By Marc Davis, Managing Editor
October, 2006

Corporate Overview

Wyn Developments Inc. (TSX.V: WL) (Frankfurt Exchange: YXE) (NASD.OTC: WYDPF) is a dynamically driven Canadian natural resources Company with a core focus on natural gas exploration and development. Most importantly, Wyn's privileged participation in medium-to-high-impact natural gas projects in northeastern British Columbia is already setting the stage for a steep trajectory of exponential cash flow growth.

The Company (www.wyndevelopments.ca) is following a shrewd strategy of farming-in (earning-in) as a minority partner on ‘company maker’ drilling programs. Ones that are operated by industry heavyweights with proven track records of success in this under-developed, hydrocarbon-rich region.

 

Furthermore, this ideal scenario offers investors considerable leveraged exposure to ‘elephant-sized’ targets and other emerging natural gas fields (like the Halfway pool discoveries) on a very cost-efficient basis. At the same time, Wyn’s currently undervalued share price is underpinned by very strong fundamentals, which we will soon discuss.

 

Indeed, SmallCapMedia’s belief that Wyn has exceptional growth potential is underscored by our solid track record for identifying up-and-coming stocks. Ones that have quickly become high-performance standouts in the natural resources investment sector. Thus, we believe that Wyn is yet another winner in the making.

 

We will now discuss the Company's key value drivers. All of which should propel Wyn into the highly profitable realm of North America's fastest emerging mid-tier natural gas producers. And all within the next several years.

 

This corporate assessment will first discuss the 'sizzle' in Wyn's story – the Prophet Lake Project. Then we'll talk about the 'steak', which involves Wyn's involvement in the recent discovery of an important new natural gas field.

 

This milestone discovery means that Wyn is already on-track for production revenues from the first several wells to tap into this new hydrocarbon-rich find. In due course, the advent of many more offset wells coming on-stream could eventually generate Wyn millions of dollars in monthly revenues. More on this later.

 

A World-Class Natural Gas Discovery at Prophet Lake?

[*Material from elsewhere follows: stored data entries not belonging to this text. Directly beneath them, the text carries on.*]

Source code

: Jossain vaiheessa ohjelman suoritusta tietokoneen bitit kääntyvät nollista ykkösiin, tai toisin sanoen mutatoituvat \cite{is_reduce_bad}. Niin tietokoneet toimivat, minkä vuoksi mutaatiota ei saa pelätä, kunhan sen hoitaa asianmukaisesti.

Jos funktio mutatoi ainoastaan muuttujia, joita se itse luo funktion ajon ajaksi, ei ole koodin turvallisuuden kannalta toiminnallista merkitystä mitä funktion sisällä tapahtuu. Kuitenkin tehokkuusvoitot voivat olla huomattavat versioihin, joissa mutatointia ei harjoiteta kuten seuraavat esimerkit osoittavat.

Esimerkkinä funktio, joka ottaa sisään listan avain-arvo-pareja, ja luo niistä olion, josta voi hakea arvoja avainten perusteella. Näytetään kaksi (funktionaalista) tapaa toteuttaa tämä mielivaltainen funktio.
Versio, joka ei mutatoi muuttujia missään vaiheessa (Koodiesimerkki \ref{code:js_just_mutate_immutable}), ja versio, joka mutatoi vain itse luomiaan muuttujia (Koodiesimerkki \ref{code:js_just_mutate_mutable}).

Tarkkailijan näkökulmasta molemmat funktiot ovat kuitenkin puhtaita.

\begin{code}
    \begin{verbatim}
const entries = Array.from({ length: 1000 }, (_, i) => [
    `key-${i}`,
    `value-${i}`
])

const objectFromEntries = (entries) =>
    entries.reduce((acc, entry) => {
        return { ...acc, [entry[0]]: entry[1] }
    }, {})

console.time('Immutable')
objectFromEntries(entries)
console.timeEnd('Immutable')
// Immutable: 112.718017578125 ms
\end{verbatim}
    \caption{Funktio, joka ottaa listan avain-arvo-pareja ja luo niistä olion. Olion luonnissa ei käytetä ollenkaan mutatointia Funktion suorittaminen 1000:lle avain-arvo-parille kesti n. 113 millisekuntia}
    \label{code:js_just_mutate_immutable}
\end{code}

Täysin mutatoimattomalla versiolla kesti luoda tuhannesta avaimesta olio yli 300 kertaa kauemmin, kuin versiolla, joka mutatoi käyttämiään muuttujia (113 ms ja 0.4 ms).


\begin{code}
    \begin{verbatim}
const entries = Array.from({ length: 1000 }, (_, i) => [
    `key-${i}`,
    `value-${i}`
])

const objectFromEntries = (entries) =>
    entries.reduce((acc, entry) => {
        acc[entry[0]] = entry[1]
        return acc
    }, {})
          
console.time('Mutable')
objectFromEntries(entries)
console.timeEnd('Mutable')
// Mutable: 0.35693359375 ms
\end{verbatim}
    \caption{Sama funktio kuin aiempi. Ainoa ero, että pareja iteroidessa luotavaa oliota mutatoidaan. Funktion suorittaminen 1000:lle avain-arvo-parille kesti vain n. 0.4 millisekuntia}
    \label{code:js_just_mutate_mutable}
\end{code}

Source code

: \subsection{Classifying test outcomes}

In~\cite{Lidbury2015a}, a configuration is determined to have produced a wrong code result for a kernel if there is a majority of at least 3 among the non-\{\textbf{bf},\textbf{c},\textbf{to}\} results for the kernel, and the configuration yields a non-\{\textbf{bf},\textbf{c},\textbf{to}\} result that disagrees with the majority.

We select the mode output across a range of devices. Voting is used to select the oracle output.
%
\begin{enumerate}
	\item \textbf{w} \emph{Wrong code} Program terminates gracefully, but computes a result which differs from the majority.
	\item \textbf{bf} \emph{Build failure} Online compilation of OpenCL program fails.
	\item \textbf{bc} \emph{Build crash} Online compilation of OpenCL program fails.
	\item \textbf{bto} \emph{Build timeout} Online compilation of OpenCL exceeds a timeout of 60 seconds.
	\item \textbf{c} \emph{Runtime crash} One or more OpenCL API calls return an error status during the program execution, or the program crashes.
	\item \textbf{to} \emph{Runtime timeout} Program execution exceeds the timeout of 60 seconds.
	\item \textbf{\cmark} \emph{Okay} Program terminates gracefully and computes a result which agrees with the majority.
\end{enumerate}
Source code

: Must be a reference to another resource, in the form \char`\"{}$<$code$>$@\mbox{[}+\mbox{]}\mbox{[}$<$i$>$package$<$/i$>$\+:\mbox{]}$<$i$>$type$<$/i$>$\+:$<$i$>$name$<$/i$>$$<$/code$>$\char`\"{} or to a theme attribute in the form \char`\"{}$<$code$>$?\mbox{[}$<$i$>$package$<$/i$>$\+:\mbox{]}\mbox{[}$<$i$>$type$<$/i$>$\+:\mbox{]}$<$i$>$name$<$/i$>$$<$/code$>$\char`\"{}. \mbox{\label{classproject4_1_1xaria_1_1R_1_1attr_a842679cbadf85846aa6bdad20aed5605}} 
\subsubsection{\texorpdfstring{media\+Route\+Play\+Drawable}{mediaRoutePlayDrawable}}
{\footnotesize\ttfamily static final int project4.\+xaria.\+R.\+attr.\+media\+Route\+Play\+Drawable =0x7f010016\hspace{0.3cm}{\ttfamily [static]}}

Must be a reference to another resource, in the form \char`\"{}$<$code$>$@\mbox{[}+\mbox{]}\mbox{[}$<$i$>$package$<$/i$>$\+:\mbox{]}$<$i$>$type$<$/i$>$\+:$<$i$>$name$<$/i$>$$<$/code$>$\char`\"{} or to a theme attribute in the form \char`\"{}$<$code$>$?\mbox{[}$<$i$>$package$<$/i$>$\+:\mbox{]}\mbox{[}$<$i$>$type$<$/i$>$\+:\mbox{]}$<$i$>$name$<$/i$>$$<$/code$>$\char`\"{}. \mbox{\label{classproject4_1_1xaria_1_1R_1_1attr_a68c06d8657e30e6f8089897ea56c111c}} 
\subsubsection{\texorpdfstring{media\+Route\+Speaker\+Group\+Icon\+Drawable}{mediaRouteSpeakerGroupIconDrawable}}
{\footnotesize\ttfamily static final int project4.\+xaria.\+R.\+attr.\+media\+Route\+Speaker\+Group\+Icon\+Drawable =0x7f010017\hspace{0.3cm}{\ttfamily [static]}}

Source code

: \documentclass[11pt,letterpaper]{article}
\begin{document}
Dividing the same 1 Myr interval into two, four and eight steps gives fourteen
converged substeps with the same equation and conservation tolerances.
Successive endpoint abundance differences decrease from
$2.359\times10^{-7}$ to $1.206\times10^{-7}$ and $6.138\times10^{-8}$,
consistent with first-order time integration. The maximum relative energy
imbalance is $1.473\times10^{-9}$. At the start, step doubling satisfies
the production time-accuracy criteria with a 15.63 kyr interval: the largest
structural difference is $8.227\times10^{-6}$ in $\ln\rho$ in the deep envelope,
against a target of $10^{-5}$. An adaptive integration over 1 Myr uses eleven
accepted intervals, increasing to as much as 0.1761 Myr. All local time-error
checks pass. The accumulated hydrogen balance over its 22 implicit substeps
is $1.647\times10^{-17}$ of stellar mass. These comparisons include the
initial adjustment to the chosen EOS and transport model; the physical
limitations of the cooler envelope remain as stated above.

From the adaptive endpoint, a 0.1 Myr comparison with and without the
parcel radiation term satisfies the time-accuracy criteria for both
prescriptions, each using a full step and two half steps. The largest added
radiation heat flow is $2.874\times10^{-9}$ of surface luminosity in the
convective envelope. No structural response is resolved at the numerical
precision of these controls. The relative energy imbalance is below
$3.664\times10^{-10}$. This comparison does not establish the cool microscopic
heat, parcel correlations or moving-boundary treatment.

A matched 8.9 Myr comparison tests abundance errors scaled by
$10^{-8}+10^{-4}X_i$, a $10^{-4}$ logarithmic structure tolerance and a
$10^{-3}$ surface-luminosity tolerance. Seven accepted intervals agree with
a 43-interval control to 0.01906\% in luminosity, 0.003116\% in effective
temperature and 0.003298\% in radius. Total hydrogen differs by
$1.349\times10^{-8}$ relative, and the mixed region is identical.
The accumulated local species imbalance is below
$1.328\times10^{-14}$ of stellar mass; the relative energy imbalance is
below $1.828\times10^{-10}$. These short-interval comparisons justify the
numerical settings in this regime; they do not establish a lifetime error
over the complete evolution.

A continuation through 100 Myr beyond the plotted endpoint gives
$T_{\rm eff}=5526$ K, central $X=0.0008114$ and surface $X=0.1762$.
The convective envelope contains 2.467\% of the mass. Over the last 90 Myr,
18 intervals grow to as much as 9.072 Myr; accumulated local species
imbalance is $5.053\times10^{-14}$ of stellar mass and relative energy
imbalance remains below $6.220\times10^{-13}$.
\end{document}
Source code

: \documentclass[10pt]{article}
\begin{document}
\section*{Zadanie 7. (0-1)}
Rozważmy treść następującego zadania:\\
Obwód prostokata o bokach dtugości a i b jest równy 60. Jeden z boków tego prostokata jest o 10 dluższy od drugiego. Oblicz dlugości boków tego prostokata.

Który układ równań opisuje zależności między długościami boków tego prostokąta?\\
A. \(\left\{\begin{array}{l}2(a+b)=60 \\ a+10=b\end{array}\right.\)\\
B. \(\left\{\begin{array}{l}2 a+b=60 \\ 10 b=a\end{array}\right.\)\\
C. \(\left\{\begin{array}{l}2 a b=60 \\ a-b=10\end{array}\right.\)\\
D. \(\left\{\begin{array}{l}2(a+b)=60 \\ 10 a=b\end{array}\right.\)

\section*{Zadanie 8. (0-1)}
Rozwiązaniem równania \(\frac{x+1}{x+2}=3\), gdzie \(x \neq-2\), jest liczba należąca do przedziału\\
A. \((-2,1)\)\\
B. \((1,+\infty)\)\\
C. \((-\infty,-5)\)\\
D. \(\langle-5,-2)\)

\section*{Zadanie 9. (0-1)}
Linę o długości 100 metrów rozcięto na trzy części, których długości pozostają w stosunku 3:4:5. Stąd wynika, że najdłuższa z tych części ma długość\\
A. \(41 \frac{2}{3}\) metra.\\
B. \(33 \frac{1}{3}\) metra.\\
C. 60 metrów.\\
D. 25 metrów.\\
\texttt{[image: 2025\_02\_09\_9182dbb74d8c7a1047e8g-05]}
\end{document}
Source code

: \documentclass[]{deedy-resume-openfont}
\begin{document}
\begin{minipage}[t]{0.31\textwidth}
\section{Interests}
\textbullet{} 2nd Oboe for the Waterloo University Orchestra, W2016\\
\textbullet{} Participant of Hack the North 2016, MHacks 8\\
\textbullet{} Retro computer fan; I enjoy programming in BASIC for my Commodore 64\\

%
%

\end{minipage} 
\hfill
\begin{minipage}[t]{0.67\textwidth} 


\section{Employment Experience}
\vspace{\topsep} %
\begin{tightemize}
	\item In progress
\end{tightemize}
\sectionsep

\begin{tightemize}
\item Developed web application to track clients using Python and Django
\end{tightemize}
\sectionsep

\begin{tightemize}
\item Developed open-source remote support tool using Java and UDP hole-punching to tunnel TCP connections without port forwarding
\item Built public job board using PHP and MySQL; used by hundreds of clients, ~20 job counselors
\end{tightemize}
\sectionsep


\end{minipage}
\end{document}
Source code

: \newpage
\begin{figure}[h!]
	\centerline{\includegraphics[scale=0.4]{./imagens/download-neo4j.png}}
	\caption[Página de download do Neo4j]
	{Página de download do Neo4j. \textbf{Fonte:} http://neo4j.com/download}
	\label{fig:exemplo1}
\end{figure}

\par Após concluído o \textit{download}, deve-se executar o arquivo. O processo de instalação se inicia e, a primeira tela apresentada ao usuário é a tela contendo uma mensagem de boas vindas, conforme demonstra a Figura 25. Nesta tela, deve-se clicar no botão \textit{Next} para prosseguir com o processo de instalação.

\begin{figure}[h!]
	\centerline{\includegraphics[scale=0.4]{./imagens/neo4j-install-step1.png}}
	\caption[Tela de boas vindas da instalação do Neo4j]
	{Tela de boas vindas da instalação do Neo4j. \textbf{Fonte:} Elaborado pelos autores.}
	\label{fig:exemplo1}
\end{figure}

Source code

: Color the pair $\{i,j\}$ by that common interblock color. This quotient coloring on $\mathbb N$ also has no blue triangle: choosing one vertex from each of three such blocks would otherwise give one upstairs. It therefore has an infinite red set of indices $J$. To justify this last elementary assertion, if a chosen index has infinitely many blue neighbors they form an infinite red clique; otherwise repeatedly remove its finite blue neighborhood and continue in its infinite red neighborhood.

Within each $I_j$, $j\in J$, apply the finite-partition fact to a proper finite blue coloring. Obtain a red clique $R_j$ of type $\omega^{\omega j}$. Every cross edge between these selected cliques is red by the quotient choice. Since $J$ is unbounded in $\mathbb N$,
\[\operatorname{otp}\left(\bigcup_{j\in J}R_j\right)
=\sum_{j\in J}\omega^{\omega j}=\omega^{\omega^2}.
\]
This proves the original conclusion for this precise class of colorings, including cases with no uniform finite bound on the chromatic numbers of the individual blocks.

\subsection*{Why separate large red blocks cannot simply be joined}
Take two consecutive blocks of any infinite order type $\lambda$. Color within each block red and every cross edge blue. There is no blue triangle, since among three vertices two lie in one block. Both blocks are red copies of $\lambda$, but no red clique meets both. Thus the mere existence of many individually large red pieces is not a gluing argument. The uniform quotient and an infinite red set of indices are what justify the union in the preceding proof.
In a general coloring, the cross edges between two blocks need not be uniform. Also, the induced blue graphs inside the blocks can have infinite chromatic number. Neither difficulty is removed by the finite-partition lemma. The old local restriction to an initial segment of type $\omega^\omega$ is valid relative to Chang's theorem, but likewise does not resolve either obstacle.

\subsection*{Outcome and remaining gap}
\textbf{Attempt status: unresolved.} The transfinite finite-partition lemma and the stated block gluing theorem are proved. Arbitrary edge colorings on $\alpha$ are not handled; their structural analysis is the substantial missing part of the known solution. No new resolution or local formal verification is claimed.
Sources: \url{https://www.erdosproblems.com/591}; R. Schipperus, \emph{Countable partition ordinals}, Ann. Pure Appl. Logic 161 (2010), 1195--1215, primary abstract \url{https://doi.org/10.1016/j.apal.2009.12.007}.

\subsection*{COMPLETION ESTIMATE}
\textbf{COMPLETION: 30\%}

The high-impact Prophet River drill program is a syndicated Cdn. $11-million-dollar-plus project that is being managed by one of North America’s largest and most successful natural gas producers. However, in the cloak and daggers business of natural gas exploration, many powerhouse players safeguard their competitive edge by remaining secretive about their exploration activities.

Hence, the senior partner in this high-stakes venture prefers to remain anonymous at this time. We’ll just call it Corporation X. What’s most relevant here is that Corporation X is a well-established energy sector hotshot that boasts an impressive track record for successfully commercializing big discoveries. 

Accordingly, this major league player has a 35% working interest in the project and can elect to convert its stake into a 12.5% gross overriding royalty. This must occur within 30 days of receiving test information from the well.

 

So what’s at stake? It involves the drilling of a deep well which exhibits multi pay-zone potential in the Peace River region of northeastern BC. But the ultimate prize lies as much as three kilometers beneath the earth’s surface. This is ground-zero for the twin ‘elephant sized’ Slave Point targets.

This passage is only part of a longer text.